Who knew running a local LLM, that uses the same energy as watching a youtube video, to spellcheck your own work would bring out such a mob.

@pluralistic @FediThing @tante you’re attempting to legitimize use of an unethical technology for something you don’t actually need a plausible-sounding-wall-of-text generator for

it goes beyond “it’s made by bad people in bad ways”. it’s a “”tool”” that actively causes cognitive decline and psychosis and sucks the soul out of everything it touches. and mind you promoting and legitimizing it is an act of support for those bad people and their bad ways. your deflection is a typical that of someone with no regard for ethics

“I installed Ollama” instantly gives a person away as a techbro

your not-so-friendly not-so-neighborhood “””liberal”””

Cory Doctorow Feb 20

@zaire @FediThing @tante

I'm not a liberal, I'm a leftist, so perhaps this is why I disagree with you.

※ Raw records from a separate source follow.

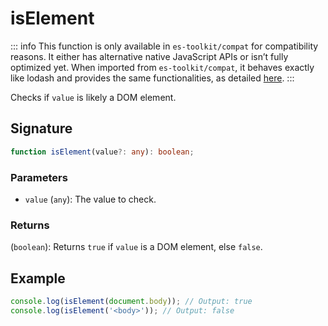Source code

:# isElement

::: info
This function is only available in `es-toolkit/compat` for compatibility reasons. It either has alternative native JavaScript APIs or isn’t fully optimized yet.
When imported from `es-toolkit/compat`, it behaves exactly like lodash and provides the same functionalities, as detailed [here](../../../compatibility.md).
:::

Checks if `value` is likely a DOM element.

## Signature

```typescript
function isElement(value?: any): boolean;
```

### Parameters

- `value` (`any`): The value to check.

### Returns

(`boolean`): Returns `true` if `value` is a DOM element, else `false`.

## Example

```typescript
console.log(isElement(document.body)); // Output: true
console.log(isElement('<body>')); // Output: false
```
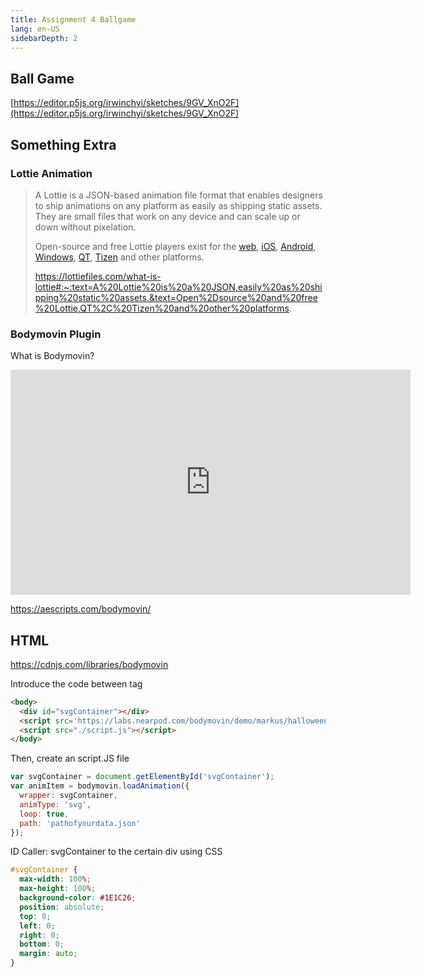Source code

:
 ```yaml
---
title: Assignment 4 Ballgame
lang: en-US
sidebarDepth: 2
---
```


## Ball Game

[https://editor.p5js.org/irwinchyi/sketches/9GV_XnO2F](https://editor.p5js.org/irwinchyi/sketches/9GV_XnO2F)



## Something Extra

### Lottie Animation

> A Lottie is a JSON-based animation file format that enables designers to ship animations on any platform as easily as shipping static assets. They are small files that work on any device and can scale up or down without pixelation.
>
> Open-source and free Lottie players exist for the [web](https://github.com/airbnb/lottie-web), [iOS](https://github.com/airbnb/lottie-ios), [Android](https://github.com/airbnb/lottie-android), [Windows](https://github.com/windows-toolkit/Lottie-Windows), [QT](https://www.qt.io/blog/2019/03/08/announcing-qtlottie), [Tizen](https://github.com/Samsung/rlottie) and other platforms.
>
> https://lottiefiles.com/what-is-lottie#:~:text=A%20Lottie%20is%20a%20JSON,easily%20as%20shipping%20static%20assets.&text=Open%2Dsource%20and%20free%20Lottie,QT%2C%20Tizen%20and%20other%20platforms.

### Bodymovin Plugin

What is Bodymovin? 

<iframe title="vimeo-player" src="https://player.vimeo.com/video/217683641" width="640" height="360" frameborder="0" allowfullscreen></iframe>

https://aescripts.com/bodymovin/



## HTML

https://cdnjs.com/libraries/bodymovin

Introduce the code between <body> tag 

```html
<body>
  <div id="svgContainer"></div>
  <script src='https://labs.nearpod.com/bodymovin/demo/markus/halloween/lt.min.js'></script>
  <script src="./script.js"></script>
</body>

```

Then, create an script.JS file

```javascript
var svgContainer = document.getElementById('svgContainer');
var animItem = bodymovin.loadAnimation({
  wrapper: svgContainer,
  animType: 'svg',
  loop: true,
  path: 'pathofyourdata.json'
});
```

ID Caller: svgContainer to the certain div using CSS 

```css
#svgContainer {
  max-width: 100%;
  max-height: 100%;
  background-color: #1E1C26;
  position: absolute;
  top: 0;
  left: 0;
  right: 0;
  bottom: 0;
  margin: auto;
}
```

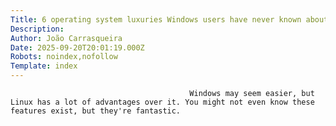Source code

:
 ```yaml
---
Title: 6 operating system luxuries Windows users have never known about Linux
Description: 
Author: João Carrasqueira
Date: 2025-09-20T20:01:19.000Z
Robots: noindex,nofollow
Template: index
---
```


                                            Windows may seem easier, but Linux has a lot of advantages over it. You might not even know these features exist, but they're fantastic.
                                        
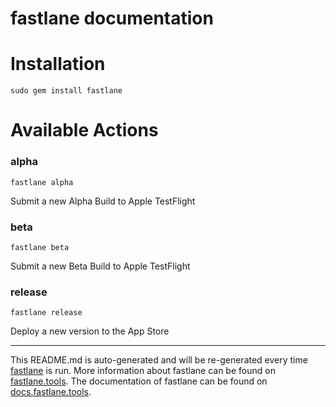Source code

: fastlane documentation
================
# Installation
```
sudo gem install fastlane
```
# Available Actions
### alpha
```
fastlane alpha
```
Submit a new Alpha Build to Apple TestFlight
### beta
```
fastlane beta
```
Submit a new Beta Build to Apple TestFlight
### release
```
fastlane release
```
Deploy a new version to the App Store

----

This README.md is auto-generated and will be re-generated every time [fastlane](https://fastlane.tools) is run.
More information about fastlane can be found on [fastlane.tools](https://fastlane.tools).
The documentation of fastlane can be found on [docs.fastlane.tools](https://docs.fastlane.tools).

The argument that "something is unethical because someone else used it in an unethical way" is so incoherent that it doesn't even rise to the level of debatability.

@pluralistic @FediThing @tante yea no the thing is you’re acting like a liberal, what we in the biz call a shitlib, and i’m a leftist, and you have things conflated a little

@pluralistic @FediThing @tante The argument that “The argument that “something is unethical because someone else used it in an unethical way” is so incoherent that it doesn’t even rise to the level of debatability.” doesn’t address what i’m saying here at all

again, pretty clear you don’t know what ethics are or how to be ethical in tech

Ian Betteridge Feb 20

@zaire @pluralistic @FediThing @tante Define “an unethical technology” in a way which doesn’t also include whatever device you’re typing/dictating/writing on.

@ianbetteridge @pluralistic @FediThing @tante okay if you’re gonna present that to me as a gotcha i ain’t following that line of argument

Ian Betteridge Feb 20

@zaire @pluralistic @FediThing @tante The main reason I ask is that everything you stated after "It's a tool that..." was also claimed about the smartphone, computer, Dungeons and Dragons, and television. And that's just in my lifetime.

Dilman Dila Feb 21

@pluralistic @FediThing @tante So this is some kind of spell-checker, which is already in LibreOffice? I'm not sure why I would use that instead.

I use offline AI, esp for visual effects, subtitles, fixing dialogue errors, etc. There are "deep fake technologies" useful for mocap, camera tracking, and such other tedious works. They don't use prompts, and don't generate art, and are trained on your own inputs.

Perhaps we need a new name to differentiate it from the online genAI tech.